Problem description >> Pick out each line below containing "encoding".

=== Begin Enclosure ===

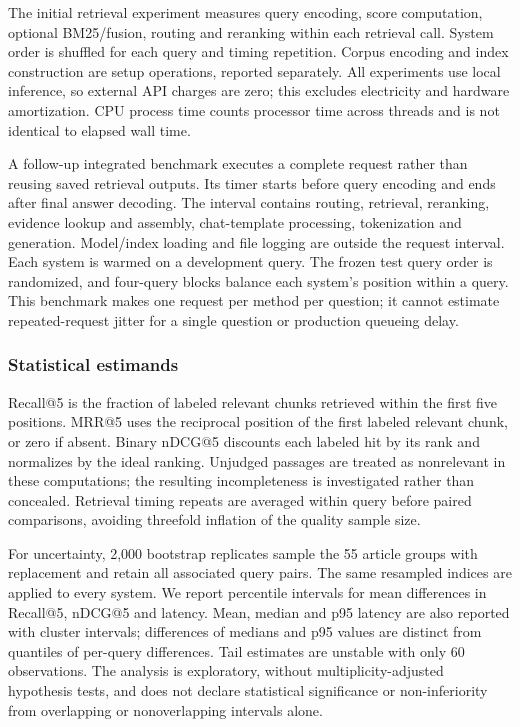 \documentclass[10pt,a4paper]{article}
\begin{document}
The initial retrieval experiment measures query encoding, score
computation, optional BM25/fusion, routing and reranking within each
retrieval call. System order is shuffled for each query and timing
repetition. Corpus encoding and index construction are setup operations,
reported separately. All experiments use local inference, so external
API charges are zero; this excludes electricity and hardware
amortization. CPU process time counts processor time across threads and
is not identical to elapsed wall time.

A follow-up integrated benchmark executes a complete request rather than
reusing saved retrieval outputs. Its timer starts before query encoding
and ends after final answer decoding. The interval contains routing,
retrieval, reranking, evidence lookup and assembly, chat-template
processing, tokenization and generation. Model/index loading and file
logging are outside the request interval. Each system is warmed on a
development query. The frozen test query order is randomized, and
four-query blocks balance each system's position within a query. This
benchmark makes one request per method per question; it cannot estimate
repeated-request jitter for a single question or production queueing
delay.

\hypertarget{statistical-estimands}{%
\subsubsection{Statistical estimands}\label{statistical-estimands}}

Recall@5 is the fraction of labeled relevant chunks retrieved within the
first five positions. MRR@5 uses the reciprocal position of the first
labeled relevant chunk, or zero if absent. Binary nDCG@5 discounts each
labeled hit by its rank and normalizes by the ideal ranking. Unjudged
passages are treated as nonrelevant in these computations; the resulting
incompleteness is investigated rather than concealed. Retrieval timing
repeats are averaged within query before paired comparisons, avoiding
threefold inflation of the quality sample size.

For uncertainty, 2,000 bootstrap replicates sample the 55 article groups
with replacement and retain all associated query pairs. The same
resampled indices are applied to every system. We report percentile
intervals for mean differences in Recall@5, nDCG@5 and latency. Mean,
median and p95 latency are also reported with cluster intervals;
differences of medians and p95 values are distinct from quantiles of
per-query differences. Tail estimates are unstable with only 60
observations. The analysis is exploratory, without multiplicity-adjusted
hypothesis tests, and does not declare statistical significance or
non-inferiority from overlapping or nonoverlapping intervals alone.
\end{document}
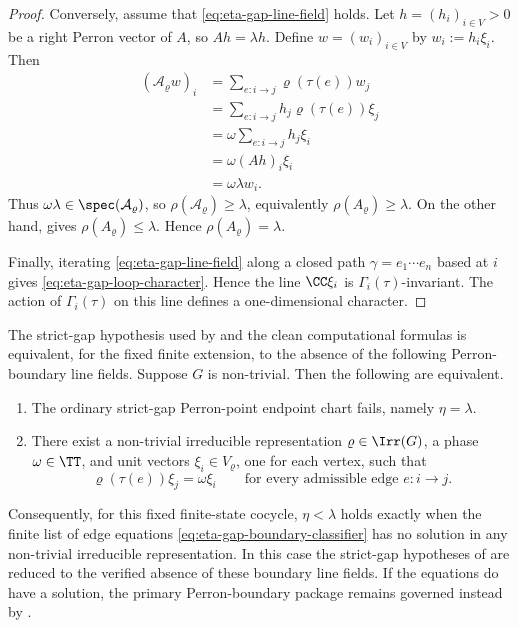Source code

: \begin{proof}
  Conversely, assume that \eqref{eq:eta-gap-line-field} holds. Let
  \(h=(h_i)_{i\in V}>0\) be a right Perron vector of \(A\), so
  \(Ah=\lambda h\). Define \(w=(w_i)_{i\in V}\) by
  \(w_i:=h_i\xi_i\). Then
  \begin{align*}
    (\mathcal A_\varrho w)_i
    &=
    \sum_{e:i\to j}\varrho(\tau(e))w_j \\
    &=
    \sum_{e:i\to j}h_j\varrho(\tau(e))\xi_j \\
    &=
    \omega\sum_{e:i\to j}h_j\xi_i \\
    &=
    \omega(Ah)_i\xi_i \\
    &=
    \omega\lambda w_i.
  \end{align*}
  Thus \(\omega\lambda\in\spec(\mathcal A_\varrho)\), so
  \(\rho(\mathcal A_\varrho)\ge \lambda\), equivalently
  \(\rho(A_\varrho)\ge \lambda\). On the other hand,
   gives
  \(\rho(A_\varrho)\le \lambda\). Hence
  \(\rho(A_\varrho)=\lambda\).

  Finally, iterating \eqref{eq:eta-gap-line-field} along a closed path
  \(\gamma=e_1\cdots e_n\) based at \(i\) gives
  \eqref{eq:eta-gap-loop-character}. Hence the line \(\CC\xi_i\) is
  \(\Gamma_i(\tau)\)-invariant. The action of \(\Gamma_i(\tau)\) on
  this line defines a one-dimensional character.
\end{proof}

\begin{corollary}
  \label{cor:eta-gap-boundary-classifier}
  The strict-gap hypothesis used by  and the clean computational formulas is equivalent, for
  the fixed finite extension, to the absence of the following Perron-boundary
  line fields.
  Suppose \(G\) is non-trivial. Then the following are equivalent.
  \begin{enumerate}
    \item The ordinary strict-gap Perron-point endpoint chart fails,
      namely \(\eta=\lambda\).
    \item There exist a non-trivial irreducible representation
      \(\varrho\in\Irr(G)\), a phase \(\omega\in\TT\), and unit vectors
      \(\xi_i\in V_\varrho\), one for each vertex, such that
      \begin{equation}\label{eq:eta-gap-boundary-classifier}
        \varrho(\tau(e))\xi_j=\omega\xi_i
        \qquad
        \text{for every admissible edge } e:i\to j.
      \end{equation}
  \end{enumerate}
  Consequently, for this fixed finite-state cocycle, \(\eta<\lambda\) holds
  exactly when the finite list of edge equations
  \eqref{eq:eta-gap-boundary-classifier} has no solution in any non-trivial
  irreducible representation. In this case the strict-gap hypotheses of
   are reduced to the verified absence
  of these boundary line fields.  If the equations do have a solution, the
  primary Perron-boundary package remains governed instead by
  .
\end{corollary}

=== End Enclosure ===

Expected output >>
The initial retrieval experiment measures query encoding, score
repetition. Corpus encoding and index construction are setup operations,
reusing saved retrieval outputs. Its timer starts before query encoding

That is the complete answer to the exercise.